■ Task details: Whenever "main" appears in a line, please copy that line from the data.

■ Records to use:
######
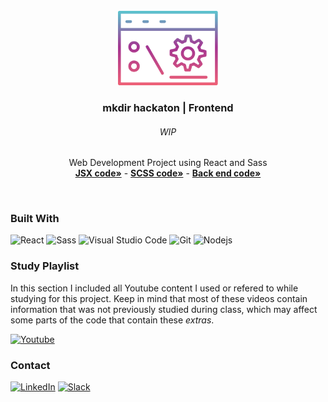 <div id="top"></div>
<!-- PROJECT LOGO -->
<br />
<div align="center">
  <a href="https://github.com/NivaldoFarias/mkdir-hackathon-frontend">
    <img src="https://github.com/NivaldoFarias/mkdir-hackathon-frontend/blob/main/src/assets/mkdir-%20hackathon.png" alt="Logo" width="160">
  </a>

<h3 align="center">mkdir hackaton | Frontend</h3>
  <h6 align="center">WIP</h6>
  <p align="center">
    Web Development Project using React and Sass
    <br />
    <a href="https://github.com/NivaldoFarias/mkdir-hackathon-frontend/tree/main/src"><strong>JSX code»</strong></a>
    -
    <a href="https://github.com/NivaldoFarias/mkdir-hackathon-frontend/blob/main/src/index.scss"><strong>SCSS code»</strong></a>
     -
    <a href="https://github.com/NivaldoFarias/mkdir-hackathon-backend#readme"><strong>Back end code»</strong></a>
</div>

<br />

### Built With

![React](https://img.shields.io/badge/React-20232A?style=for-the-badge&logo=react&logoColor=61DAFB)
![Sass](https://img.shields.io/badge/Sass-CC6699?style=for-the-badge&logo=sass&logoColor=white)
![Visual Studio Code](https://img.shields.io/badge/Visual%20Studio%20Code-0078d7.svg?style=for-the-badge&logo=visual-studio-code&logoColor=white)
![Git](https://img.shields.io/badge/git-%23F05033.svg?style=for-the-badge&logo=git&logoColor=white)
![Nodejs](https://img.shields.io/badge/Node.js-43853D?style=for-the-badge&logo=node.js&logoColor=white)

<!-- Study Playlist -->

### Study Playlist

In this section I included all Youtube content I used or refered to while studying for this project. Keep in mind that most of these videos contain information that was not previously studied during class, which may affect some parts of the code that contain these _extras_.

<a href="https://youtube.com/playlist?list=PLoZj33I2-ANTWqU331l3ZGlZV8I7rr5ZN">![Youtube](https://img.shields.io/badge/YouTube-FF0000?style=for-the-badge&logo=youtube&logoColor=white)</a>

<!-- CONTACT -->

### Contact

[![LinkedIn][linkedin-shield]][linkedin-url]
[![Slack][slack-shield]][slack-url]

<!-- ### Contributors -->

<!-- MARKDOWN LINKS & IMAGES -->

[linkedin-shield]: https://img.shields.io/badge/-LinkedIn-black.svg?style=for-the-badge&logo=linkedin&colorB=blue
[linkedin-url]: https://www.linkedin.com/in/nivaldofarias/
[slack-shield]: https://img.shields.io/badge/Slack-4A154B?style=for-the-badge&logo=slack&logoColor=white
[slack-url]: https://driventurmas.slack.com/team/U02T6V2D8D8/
######
■ Answer section:
    <img src="https://github.com/NivaldoFarias/mkdir-hackathon-frontend/blob/main/src/assets/mkdir-%20hackathon.png" alt="Logo" width="160">
    <a href="https://github.com/NivaldoFarias/mkdir-hackathon-frontend/tree/main/src"><strong>JSX code»</strong></a>
    <a href="https://github.com/NivaldoFarias/mkdir-hackathon-frontend/blob/main/src/index.scss"><strong>SCSS code»</strong></a>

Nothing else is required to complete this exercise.